## About this exercise
Lines outside the range are not wanted. Give again exactly the lines between the line holding "alternative." and the line holding "[gitbook-rm]: https://git-scm.com/docs/git-rm", inclusive, from the listing below.

## Given records
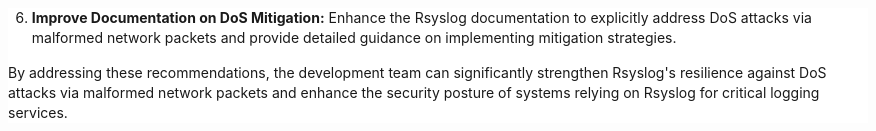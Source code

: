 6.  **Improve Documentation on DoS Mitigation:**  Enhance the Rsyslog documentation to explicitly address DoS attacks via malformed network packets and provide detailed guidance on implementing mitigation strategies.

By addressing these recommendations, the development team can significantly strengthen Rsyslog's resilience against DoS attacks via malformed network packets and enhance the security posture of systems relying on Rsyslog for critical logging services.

--

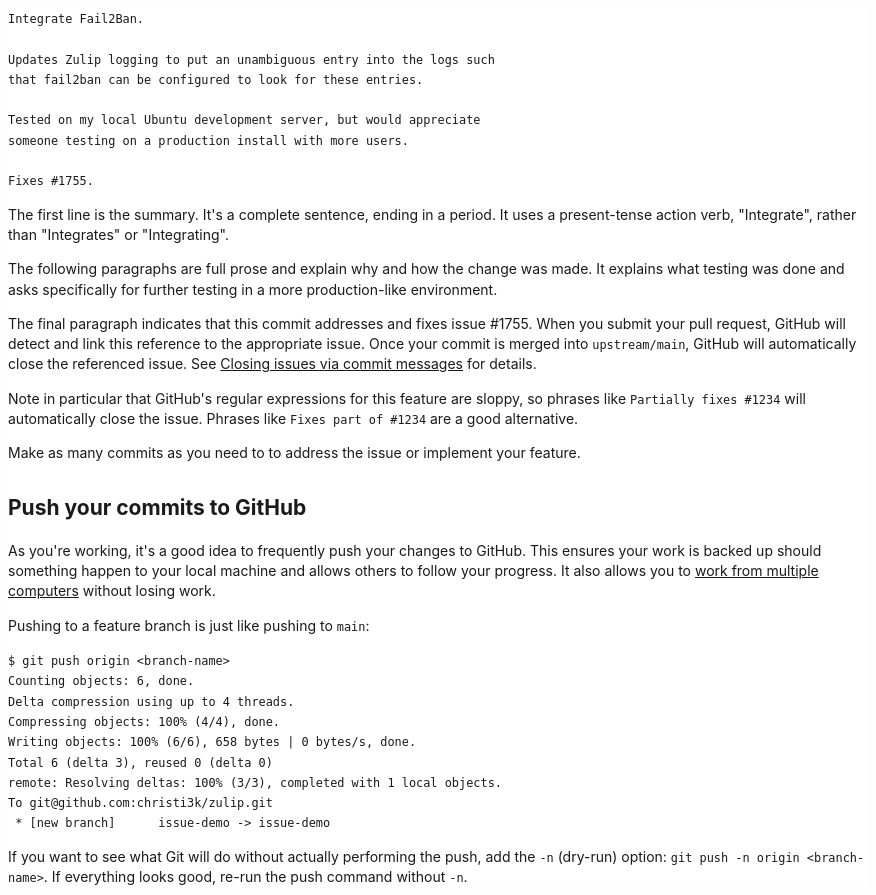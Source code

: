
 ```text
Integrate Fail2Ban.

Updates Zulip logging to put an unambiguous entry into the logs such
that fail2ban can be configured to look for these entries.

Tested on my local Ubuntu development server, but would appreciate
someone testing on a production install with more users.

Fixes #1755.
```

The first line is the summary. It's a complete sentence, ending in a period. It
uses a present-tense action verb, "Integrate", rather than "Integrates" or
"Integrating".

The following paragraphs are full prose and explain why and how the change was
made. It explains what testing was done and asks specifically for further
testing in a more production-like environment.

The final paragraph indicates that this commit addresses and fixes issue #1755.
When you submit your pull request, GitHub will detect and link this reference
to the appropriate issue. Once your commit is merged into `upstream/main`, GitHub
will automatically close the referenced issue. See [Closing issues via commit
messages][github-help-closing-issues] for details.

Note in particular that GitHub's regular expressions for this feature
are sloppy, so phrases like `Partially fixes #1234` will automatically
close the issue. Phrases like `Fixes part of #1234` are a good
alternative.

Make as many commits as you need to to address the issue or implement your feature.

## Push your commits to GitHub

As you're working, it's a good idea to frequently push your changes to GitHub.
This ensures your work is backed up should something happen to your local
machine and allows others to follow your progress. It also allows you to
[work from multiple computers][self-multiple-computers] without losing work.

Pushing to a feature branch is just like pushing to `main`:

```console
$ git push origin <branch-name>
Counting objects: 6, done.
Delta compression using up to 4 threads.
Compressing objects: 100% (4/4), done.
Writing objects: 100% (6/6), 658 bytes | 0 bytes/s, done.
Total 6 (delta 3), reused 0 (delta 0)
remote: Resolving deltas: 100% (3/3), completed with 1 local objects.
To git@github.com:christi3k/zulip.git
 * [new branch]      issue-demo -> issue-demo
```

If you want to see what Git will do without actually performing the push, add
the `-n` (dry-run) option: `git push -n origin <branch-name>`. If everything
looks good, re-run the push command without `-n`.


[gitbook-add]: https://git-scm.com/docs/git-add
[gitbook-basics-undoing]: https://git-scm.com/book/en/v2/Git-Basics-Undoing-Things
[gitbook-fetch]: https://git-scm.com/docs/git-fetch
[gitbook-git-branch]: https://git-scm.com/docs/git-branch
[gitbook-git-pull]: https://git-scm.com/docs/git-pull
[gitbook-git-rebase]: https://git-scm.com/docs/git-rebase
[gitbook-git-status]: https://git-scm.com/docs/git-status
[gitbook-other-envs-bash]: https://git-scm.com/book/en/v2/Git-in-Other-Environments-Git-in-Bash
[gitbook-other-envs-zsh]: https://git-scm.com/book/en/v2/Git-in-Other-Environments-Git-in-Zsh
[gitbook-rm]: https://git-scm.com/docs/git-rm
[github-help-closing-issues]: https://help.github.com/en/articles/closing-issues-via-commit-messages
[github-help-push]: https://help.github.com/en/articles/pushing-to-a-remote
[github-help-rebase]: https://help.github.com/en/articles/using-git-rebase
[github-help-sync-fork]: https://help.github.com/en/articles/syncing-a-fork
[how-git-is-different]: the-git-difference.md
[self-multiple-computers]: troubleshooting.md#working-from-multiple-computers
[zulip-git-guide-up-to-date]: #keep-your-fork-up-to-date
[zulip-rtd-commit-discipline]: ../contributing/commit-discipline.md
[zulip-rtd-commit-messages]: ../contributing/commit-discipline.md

## Result
alternative.

Make as many commits as you need to to address the issue or implement your feature.

## Push your commits to GitHub

As you're working, it's a good idea to frequently push your changes to GitHub.
This ensures your work is backed up should something happen to your local
machine and allows others to follow your progress. It also allows you to
[work from multiple computers][self-multiple-computers] without losing work.

Pushing to a feature branch is just like pushing to `main`:

```console
$ git push origin <branch-name>
Counting objects: 6, done.
Delta compression using up to 4 threads.
Compressing objects: 100% (4/4), done.
Writing objects: 100% (6/6), 658 bytes | 0 bytes/s, done.
Total 6 (delta 3), reused 0 (delta 0)
remote: Resolving deltas: 100% (3/3), completed with 1 local objects.
To git@github.com:christi3k/zulip.git
 * [new branch]      issue-demo -> issue-demo
```

If you want to see what Git will do without actually performing the push, add
the `-n` (dry-run) option: `git push -n origin <branch-name>`. If everything
looks good, re-run the push command without `-n`.


[gitbook-add]: https://git-scm.com/docs/git-add
[gitbook-basics-undoing]: https://git-scm.com/book/en/v2/Git-Basics-Undoing-Things
[gitbook-fetch]: https://git-scm.com/docs/git-fetch
[gitbook-git-branch]: https://git-scm.com/docs/git-branch
[gitbook-git-pull]: https://git-scm.com/docs/git-pull
[gitbook-git-rebase]: https://git-scm.com/docs/git-rebase
[gitbook-git-status]: https://git-scm.com/docs/git-status
[gitbook-other-envs-bash]: https://git-scm.com/book/en/v2/Git-in-Other-Environments-Git-in-Bash
[gitbook-other-envs-zsh]: https://git-scm.com/book/en/v2/Git-in-Other-Environments-Git-in-Zsh
[gitbook-rm]: https://git-scm.com/docs/git-rm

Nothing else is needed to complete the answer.